Ante esta concepción del sexo y de la reproducción, ineluctable y, a lo mejor por eso, sagrada, no puedo dejar de contemplar el aborto como un atentado contra la vida, una afrenta al hecho de la existencia, un cuestionamiento de todo aquello por lo que, todos los que estamos, estamos aquí. El problema, por tanto, no radicaría en el hecho cuantitativo de que una mujer abortase –ya lo sería de por sí: para ella y, evidentemente, para el ser asesinado– sino en los condicionantes que la han llevado a abortar e incluso a tener relaciones sexuales sin saber qué estaba poniendo en funcionamiento al hacer uso de ellas, es decir, al ejercer su irresponsabilidad.
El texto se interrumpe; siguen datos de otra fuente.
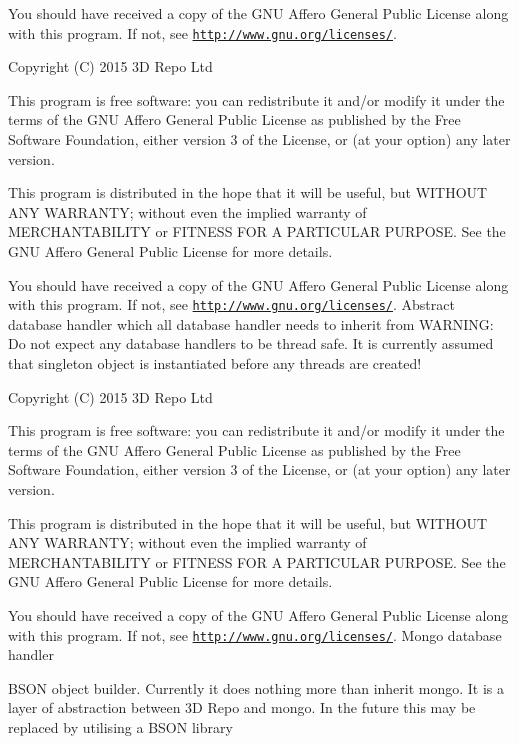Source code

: You should have received a copy of the G\+N\+U Affero General Public License along with this program. If not, see \href{http://www.gnu.org/licenses/}{\tt http\+://www.\+gnu.\+org/licenses/}.

Copyright (C) 2015 3\+D Repo Ltd

This program is free software\+: you can redistribute it and/or modify it under the terms of the G\+N\+U Affero General Public License as published by the Free Software Foundation, either version 3 of the License, or (at your option) any later version.

This program is distributed in the hope that it will be useful, but W\+I\+T\+H\+O\+U\+T A\+N\+Y W\+A\+R\+R\+A\+N\+T\+Y; without even the implied warranty of M\+E\+R\+C\+H\+A\+N\+T\+A\+B\+I\+L\+I\+T\+Y or F\+I\+T\+N\+E\+S\+S F\+O\+R A P\+A\+R\+T\+I\+C\+U\+L\+A\+R P\+U\+R\+P\+O\+S\+E. See the G\+N\+U Affero General Public License for more details.

You should have received a copy of the G\+N\+U Affero General Public License along with this program. If not, see \href{http://www.gnu.org/licenses/}{\tt http\+://www.\+gnu.\+org/licenses/}. Abstract database handler which all database handler needs to inherit from W\+A\+R\+N\+I\+N\+G\+: Do not expect any database handlers to be thread safe. It is currently assumed that singleton object is instantiated before any threads are created!

Copyright (C) 2015 3\+D Repo Ltd

This program is free software\+: you can redistribute it and/or modify it under the terms of the G\+N\+U Affero General Public License as published by the Free Software Foundation, either version 3 of the License, or (at your option) any later version.

This program is distributed in the hope that it will be useful, but W\+I\+T\+H\+O\+U\+T A\+N\+Y W\+A\+R\+R\+A\+N\+T\+Y; without even the implied warranty of M\+E\+R\+C\+H\+A\+N\+T\+A\+B\+I\+L\+I\+T\+Y or F\+I\+T\+N\+E\+S\+S F\+O\+R A P\+A\+R\+T\+I\+C\+U\+L\+A\+R P\+U\+R\+P\+O\+S\+E. See the G\+N\+U Affero General Public License for more details.

You should have received a copy of the G\+N\+U Affero General Public License along with this program. If not, see \href{http://www.gnu.org/licenses/}{\tt http\+://www.\+gnu.\+org/licenses/}. Mongo database handler

B\+S\+O\+N object builder. Currently it does nothing more than inherit mongo. It is a layer of abstraction between 3\+D Repo and mongo. In the future this may be replaced by utilising a B\+S\+O\+N library

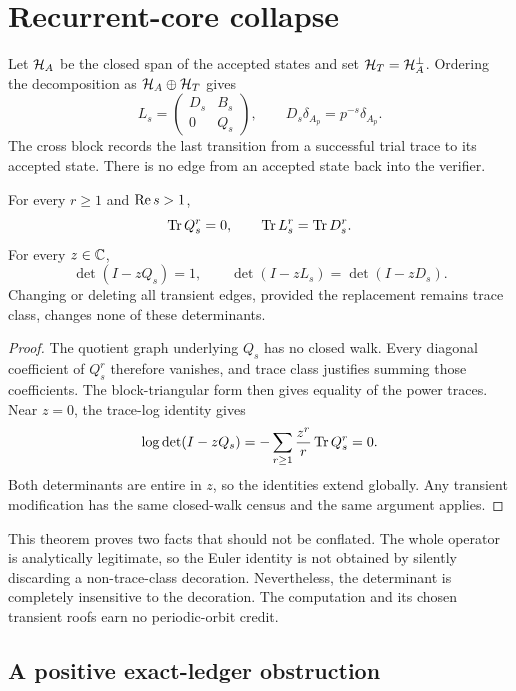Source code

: \section{Recurrent-core collapse}
\label{sec:pruning}

Let $\HA$ be the closed span of the accepted states and set
$\HT=\HA^\perp$.  Ordering the decomposition as $\HA\oplus\HT$ gives
\begin{equation}
L_s=
\begin{pmatrix}
D_s&B_s\\
0&Q_s
\end{pmatrix},
\qquad
D_s\delta_{A_p}=p^{-s}\delta_{A_p}.
\label{eq:block}
\end{equation}
The cross block records the last transition from a successful trial trace to
its accepted state.  There is no edge from an accepted state back into the
verifier.

\begin{theorem}
\label{thm:invisibility}
For every $r\ge1$ and $\RePart s>1$,
\[
\Tr Q_s^r=0,
\qquad
\Tr L_s^r=\Tr D_s^r.
\]
For every $z\in\C$,
\[
\det(I-zQ_s)=1,
\qquad
\det(I-zL_s)=\det(I-zD_s).
\]
Changing or deleting all transient edges, provided the replacement remains
trace class, changes none of these determinants.
\end{theorem}

\begin{proof}
The quotient graph underlying $Q_s$ has no closed walk.  Every diagonal
coefficient of $Q_s^r$ therefore vanishes, and trace class justifies summing
those coefficients.  The block-triangular form then gives equality of the
power traces.  Near $z=0$, the trace-log identity gives
\[
\log\det(I-zQ_s)
=-\sum_{r\ge1}\frac{z^r}{r}\Tr Q_s^r=0.
\]
Both determinants are entire in $z$, so the identities extend globally.
Any transient modification has the same closed-walk census and the same
argument applies.
\end{proof}

This theorem proves two facts that should not be conflated.  The whole
operator is analytically legitimate, so the Euler identity is not obtained
by silently discarding a non-trace-class decoration.  Nevertheless, the
determinant is completely insensitive to the decoration.  The computation
and its chosen transient roofs earn no periodic-orbit credit.

\subsection{A positive exact-ledger obstruction}

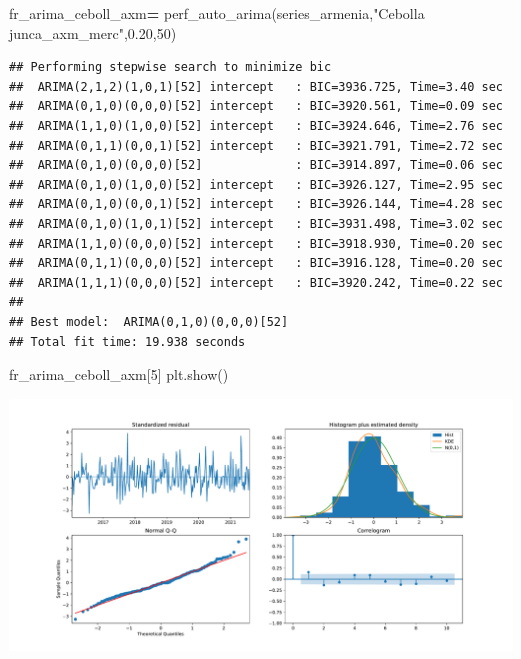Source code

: \documentclass[
]{book}
\newenvironment{Shaded}{\begin{snugshade}}{\end{snugshade}}
\newcommand{\DecValTok}[1]{\textcolor[rgb]{0.00,0.00,0.81}{#1}}
\newcommand{\FloatTok}[1]{\textcolor[rgb]{0.00,0.00,0.81}{#1}}
\newcommand{\NormalTok}[1]{#1}
\newcommand{\OperatorTok}[1]{\textcolor[rgb]{0.81,0.36,0.00}{\textbf{#1}}}
\newcommand{\StringTok}[1]{\textcolor[rgb]{0.31,0.60,0.02}{#1}}
\begin{document}
\begin{Shaded}
\begin{Highlighting}[]

\NormalTok{fr\_arima\_ceboll\_axm}\OperatorTok{=}\NormalTok{ perf\_auto\_arima(series\_armenia,}\StringTok{"Cebolla junca\_axm\_merc"}\NormalTok{,}\FloatTok{0.20}\NormalTok{,}\DecValTok{50}\NormalTok{)}
\end{Highlighting}
\end{Shaded}

\begin{verbatim}
## Performing stepwise search to minimize bic
##  ARIMA(2,1,2)(1,0,1)[52] intercept   : BIC=3936.725, Time=3.40 sec
##  ARIMA(0,1,0)(0,0,0)[52] intercept   : BIC=3920.561, Time=0.09 sec
##  ARIMA(1,1,0)(1,0,0)[52] intercept   : BIC=3924.646, Time=2.76 sec
##  ARIMA(0,1,1)(0,0,1)[52] intercept   : BIC=3921.791, Time=2.72 sec
##  ARIMA(0,1,0)(0,0,0)[52]             : BIC=3914.897, Time=0.06 sec
##  ARIMA(0,1,0)(1,0,0)[52] intercept   : BIC=3926.127, Time=2.95 sec
##  ARIMA(0,1,0)(0,0,1)[52] intercept   : BIC=3926.144, Time=4.28 sec
##  ARIMA(0,1,0)(1,0,1)[52] intercept   : BIC=3931.498, Time=3.02 sec
##  ARIMA(1,1,0)(0,0,0)[52] intercept   : BIC=3918.930, Time=0.20 sec
##  ARIMA(0,1,1)(0,0,0)[52] intercept   : BIC=3916.128, Time=0.20 sec
##  ARIMA(1,1,1)(0,0,0)[52] intercept   : BIC=3920.242, Time=0.22 sec
## 
## Best model:  ARIMA(0,1,0)(0,0,0)[52]          
## Total fit time: 19.938 seconds
\end{verbatim}

\begin{Shaded}
\begin{Highlighting}[]
\NormalTok{fr\_arima\_ceboll\_axm[}\DecValTok{5}\NormalTok{]}
\NormalTok{plt.show()}
\end{Highlighting}
\end{Shaded}

\includegraphics{bookdown-demo_files/figure-latex/unnamed-chunk-151-139.pdf}
\end{document}
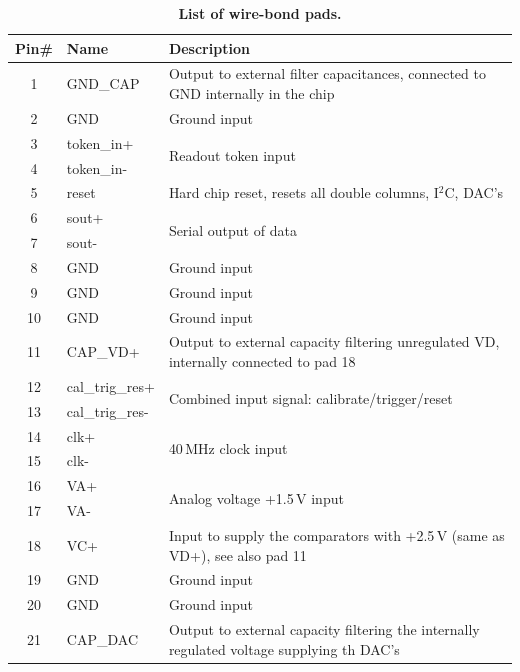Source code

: \begin{table}[h]
    \begin{center}
	\caption{\textbf{List of wire-bond pads.} }
	\label{tab:ROCpinout}

	\bigskip

	{\scriptsize
	\begin{tabular}{cll}
	\toprule %
	Pin\# & Name         & Description \\
	\midrule %
	 1 & GND\_CAP        & Output to external filter capacitances, connected to GND internally in the chip \\
	 2 & GND             & Ground input \\
	 3 & token\_in+      & \multirow{2}{*}{Readout token input} \\
	 4 & token\_in-      &  \\
	 5 & reset           & Hard chip reset, resets all double columns, I$^2$C, DAC's \\
	 6 & sout+           & \multirow{2}{*}{Serial output of data} \\
	 7 & sout-           &  \\
	 8 & GND             & Ground input  \\
	 9 & GND             & Ground input  \\
	10 & GND             & Ground input  \\
	11 & CAP\_VD+        & Output to external capacity filtering unregulated VD, internally connected to pad 18 \\
	12 & cal\_trig\_res+ & \multirow{2}{*}{Combined input signal: calibrate/trigger/reset} \\
	13 & cal\_trig\_res- &  \\
	14 & clk+            & \multirow{2}{*}{40\,MHz clock input} \\
	15 & clk-            &  \\
	16 & VA+             & \multirow{2}{*}{Analog voltage +1.5\,V input} \\
	17 & VA-             &  \\
	18 & VC+             & Input to supply the comparators with +2.5\,V (same as VD+), see also pad 11 \\
	19 & GND             & Ground input  \\
	20 & GND             & Ground input  \\
	21 & CAP\_DAC        & Output to external capacity filtering the internally regulated voltage supplying th DAC's \\

\end{tabular}}
\end{center}
\end{table}
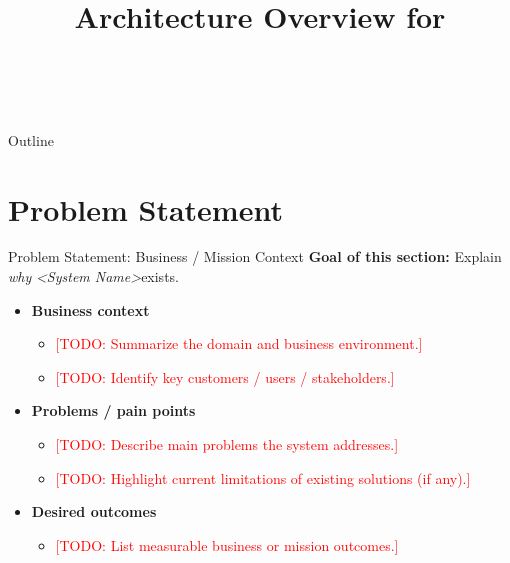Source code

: \documentclass[aspectratio=169]{beamer}
\title[Architecture Overview]{Architecture Overview for \SystemName}
\subtitle{\ProjectName}
\author{\AuthorName}
\institute{\textit{<Organization / Team>}}
\date{\ReviewDate \\ \Version}
\newcommand{\SystemName}{\textit{<System Name>}}
\newcommand{\TODO}[1]{\textcolor{red}{[TODO: #1]}}
\begin{document}
\begin{frame}
  \titlepage
\end{frame}

\begin{frame}{Outline}
  \tableofcontents
\end{frame}

\section{Problem Statement}

\begin{frame}{Problem Statement: Business / Mission Context}
  \textbf{Goal of this section:} Explain \emph{why} \SystemName exists.

  \begin{itemize}
    \item \textbf{Business context}
      \begin{itemize}
        \item \TODO{Summarize the domain and business environment.}
        \item \TODO{Identify key customers / users / stakeholders.}
      \end{itemize}
    \item \textbf{Problems / pain points}
      \begin{itemize}
        \item \TODO{Describe main problems the system addresses.}
        \item \TODO{Highlight current limitations of existing solutions (if any).}
      \end{itemize}
    \item \textbf{Desired outcomes}
      \begin{itemize}
        \item \TODO{List measurable business or mission outcomes.}
      \end{itemize}
  \end{itemize}
\end{frame}
\end{document}
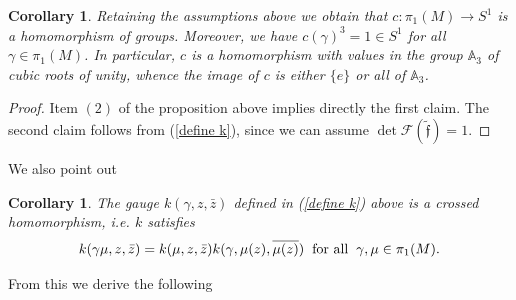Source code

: \documentclass[a4paper,11pt]{amsart}
\newtheorem{corollary}[theorem]{Corollary}
\theoremstyle{definition}
\numberwithin{equation}{section}
\newcommand{\f}{\mathfrak{f}}
\begin{document}
 \begin{corollary}\label{cor:imc}
 Retaining the assumptions above we obtain that 
  $c: \pi_1 (M) \rightarrow S^1$ is a homomorphism of groups.
  Moreover,  we have $c(\gamma)^3=1 \in S^1$
 for all $\gamma \in  \pi_1(M)$. 
 In particular, $c$ is a homomorphism with
  values in the  group 
 $\mathbb{A}_3$ of cubic  
 roots of unity, whence the image of $c$ is either 
 $\{e \}$ or all of $\mathbb{A}_3$.
  \end{corollary}
  \begin{proof}
  Item $(2)$ of the proposition above implies directly the first claim.
  The second claim follows from (\ref{define k}), since we can assume $ \det  \mathcal{F}( \tilde{\f}) = 1$.
  \end{proof}
  
  We also point out
  \begin{corollary} 
  The gauge $k(\gamma,z, \bar z)$ defined in (\ref{define k}) above is a crossed homomorphism, i.e. $k$ satisfies
  \begin{equation} \label{crossed homomorphism}
  k(\gamma \mu, z, \bar z) = k(\mu, z, \bar z) k(\gamma, \mu(z), \overline{ \mu(z)}) 
  \hspace{2mm}  \text{for all} \hspace{2mm} \gamma,\mu \in \pi_1(M).
   \end{equation}
  \end{corollary}
  
  
  From this we derive the following
  
\end{document}
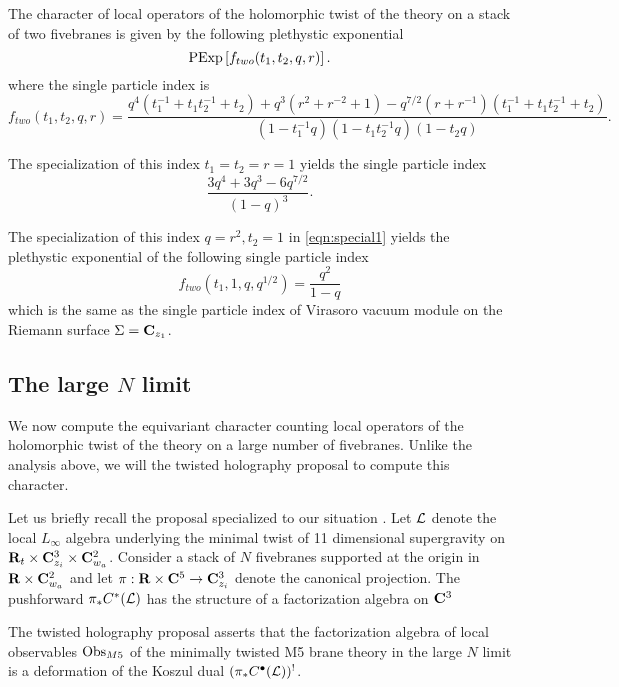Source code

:\documentclass[11pt]{amsart}
\begin{document}
\begin{conj}
The character of local operators of the holomorphic twist of the theory on a stack of two fivebranes is given by the following plethystic exponential
\[
{\rm PExp} \left[f_{two} (t_1,t_2,q,r) \right] .
\]
where the single particle index is
\[
f_{two} (t_1,t_2,q,r) = \frac{q^4(t_1^{-1} + t_1 t_2^{-1}  + t_2) + q^3 (r^2 + r^{-2} + 1) - q^{7/2} (r + r^{-1})(t_1^{-1} + t_1t_2^{-1} + t_2)}{(1-t_1^{-1}q) (1-t_1 t_2^{-1} q) (1-t_2 q)} .
\]
\end{conj}

\parsec[]

The specialization of this index $t_1=t_2=r=1$ yields the single particle index
\[
\frac{3q^4 + 3 q^3 - 6 q^{7/2}}{(1-q)^3}. 
\]

\parsec[]

The specialization of this index $q=r^2, t_2=1$ in \eqref{eqn:special1} yields the plethystic exponential of the following single particle index
\[
f_{two}(t_1, 1, q, q^{1/2}) = \frac{q^2}{1-q} 
\]
which is the same as the single particle index of Virasoro vacuum module on the Riemann surface $\Sigma = \mathbf{C}_{z_1}$. 

\subsection{The large $N$ limit}

We now compute the equivariant character counting local operators of the holomorphic twist of the theory on a large number of fivebranes. 
Unlike the analysis above, we will the twisted holography proposal to compute this character. 

Let us briefly recall the proposal specialized to our situation . Let $\mathcal L$ denote the local $L_{\infty}$ algebra underlying the minimal twist of 11 dimensional supergravity on $\mathbf{R}_{t}\times \mathbf{C}^{3}_{z_{i}}\times \mathbf{C}^{2}_{w_{a}}$. Consider a stack of $N$ fivebranes supported at the origin in $\mathbf{R}\times \mathbf{C}^{2}_{w_{a}}$ and let $\pi : \mathbf{R}\times \mathbf{C}^{5}\to \mathbf{C}^{3}_{z_{i}}$ denote the canonical projection. The pushforward $\pi_{*} C^{*}(\mathcal L)$ has the structure of a factorization algebra on $\mathbf{C}^{3}$

The twisted holography proposal asserts that the factorization algebra of local observables $\operatorname{Obs}_{M5}$ of the minimally twisted M5 brane theory in the large $N$ limit is a deformation of the Koszul dual $(\pi_{*} C^{\bullet}(\mathcal L))^{!}$.
\end{document}
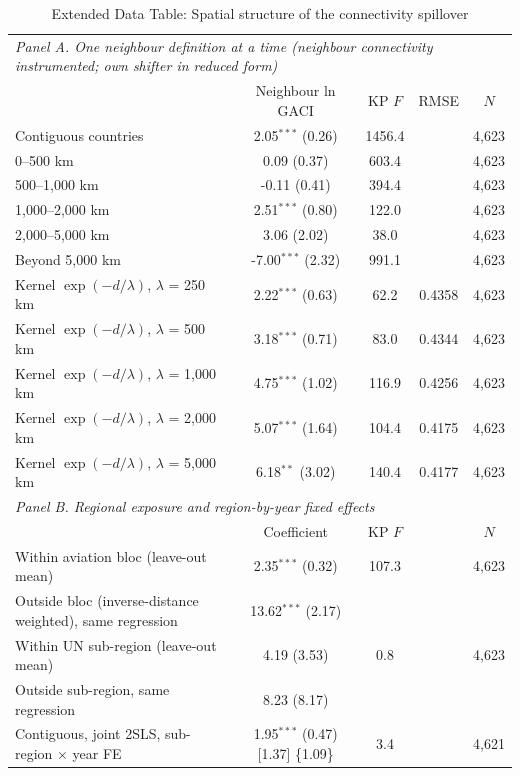 \begin{table}[htbp]
\centering
\begin{threeparttable}
\caption{Extended Data Table: Spatial structure of the connectivity spillover}
\label{tab:spill_ext}
\scriptsize
\begin{tabular}{lcccc}
\toprule
\multicolumn{5}{l}{\textit{Panel A. One neighbour definition at a time (neighbour connectivity instrumented; own shifter in reduced form)}} \\
 & Neighbour ln GACI & KP $F$ & RMSE & $N$ \\
\midrule
  Contiguous countries & 2.05$^{***}$ (0.26) & 1456.4 & & 4,623 \\
  0--500 km & 0.09 (0.37) & 603.4 & & 4,623 \\
  500--1,000 km & -0.11 (0.41) & 394.4 & & 4,623 \\
  1,000--2,000 km & 2.51$^{***}$ (0.80) & 122.0 & & 4,623 \\
  2,000--5,000 km & 3.06 (2.02) & 38.0 & & 4,623 \\
  Beyond 5,000 km & -7.00$^{***}$ (2.32) & 991.1 & & 4,623 \\
  Kernel $\exp(-d/\lambda)$, $\lambda$ = 250 km & 2.22$^{***}$ (0.63) & 62.2 & 0.4358 & 4,623 \\
  Kernel $\exp(-d/\lambda)$, $\lambda$ = 500 km & 3.18$^{***}$ (0.71) & 83.0 & 0.4344 & 4,623 \\
  Kernel $\exp(-d/\lambda)$, $\lambda$ = 1,000 km & 4.75$^{***}$ (1.02) & 116.9 & 0.4256 & 4,623 \\
  Kernel $\exp(-d/\lambda)$, $\lambda$ = 2,000 km & 5.07$^{***}$ (1.64) & 104.4 & 0.4175 & 4,623 \\
  Kernel $\exp(-d/\lambda)$, $\lambda$ = 5,000 km & 6.18$^{**}$ (3.02) & 140.4 & 0.4177 & 4,623 \\
\midrule
\multicolumn{5}{l}{\textit{Panel B. Regional exposure and region-by-year fixed effects}} \\
 & Coefficient & KP $F$ & & $N$ \\
  Within aviation bloc (leave-out mean) & 2.35$^{***}$ (0.32) & 107.3 & & 4,623 \\
  Outside bloc (inverse-distance weighted), same regression & 13.62$^{***}$ (2.17) & & & \\
  Within UN sub-region (leave-out mean) & 4.19 (3.53) & 0.8 & & 4,623 \\
  Outside sub-region, same regression & 8.23 (8.17) & & & \\
  Contiguous, joint 2SLS, sub-region $\times$ year FE & 1.95$^{***}$ (0.47) [1.37] \{1.09\} & 3.4 & & 4,621 \\

\end{tabular}
\end{threeparttable}
\end{table}
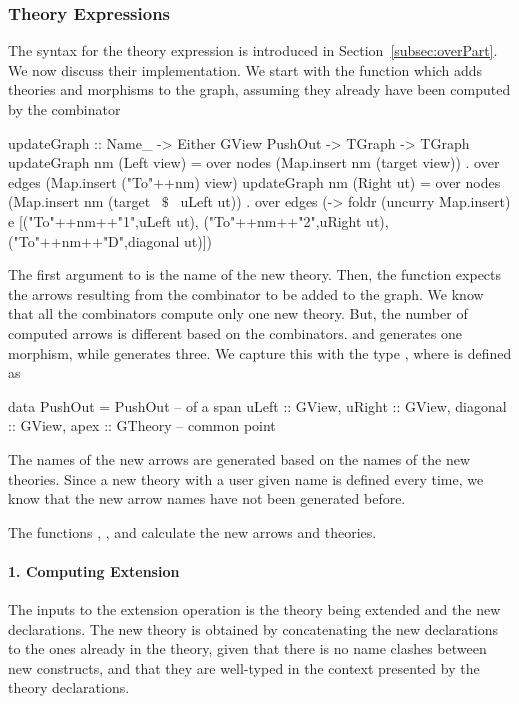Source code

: \subsubsection{Theory Expressions}
The syntax for the theory expression is introduced in Section~\ref{subsec:overPart}. We now discuss their implementation. 
We start with the function  which adds theories and morphisms to the graph, assuming they already have been computed by the combinator
\begin{hscode}
updateGraph ::   Name_ -> Either GView PushOut -> TGraph -> TGraph
updateGraph nm (Left view) =
  over nodes (Map.insert nm (target view)) .
  over edges (Map.insert ("To"++nm) view)
updateGraph nm (Right ut) =
  over nodes (Map.insert nm (target ~$\$$~ uLeft ut)) .
  over edges (\e -> foldr (uncurry Map.insert) e 
                        [("To"++nm++"1",uLeft ut),
                         ("To"++nm++"2",uRight ut),
                         ("To"++nm++"D",diagonal ut)])
\end{hscode}
The first argument to  is the name of the new theory. Then, the function expects the arrows resulting from the combinator to be added to the graph. We know that all the combinators compute only one new theory. 
But, the number of computed arrows is different based on the combinators.  and  generates one morphism, while  generates three. We capture this with the type , where  is defined as 
\begin{hscode}
data PushOut = PushOut { -- of a span
  uLeft    :: GView,
  uRight   :: GView,
  diagonal :: GView,
  apex     :: GTheory } -- common point
\end{hscode}
The names of the new arrows are generated based on the names of the new theories. Since a new theory with a user given name is defined every time, we know that the new arrow names have not been generated before. 

The functions , , and  calculate the new arrows and theories. 

\paragraph{1. Computing Extension}
The inputs to the extension operation is the theory being extended and the new declarations. The new theory is obtained by concatenating the new declarations to the ones already in the theory, given that there is no name clashes between new constructs, and that they are well-typed in the context presented by the theory declarations.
Por ello mismo, el Estado y el pueblo no pueden consentir que una ineptitud adolescente o una ridícula pasión juvenil perviertan sus bases históricas y de proyección hacia el futuro. El aborto es poner fin a un embarazo. Legalizar el aborto es, por tanto, un modo muy sibilino de ilegalizar la concepción, de considerarla casi una violencia contra el cuerpo, aquello que ocurre por una desgracia (no pusimos los medios, íbamos muy calientes, se rompió el preservativo…) en vez de apreciarlo en cuanto consecuencia lógica de la cópula. Que se pueda abortar impunemente (ya nadie se cree el cuento de los tres supuestos) es abrir el camino a la insensibilidad y a la insensibilización. Y a las pruebas me remito. Se critica la existencia de ciertos videojuegos (cosa necesaria, dicho sea de paso) y, sin embargo, se permite y defiende el exterminio sistemático de decenas de miles de seres humanos porque no han llegado en buen momento…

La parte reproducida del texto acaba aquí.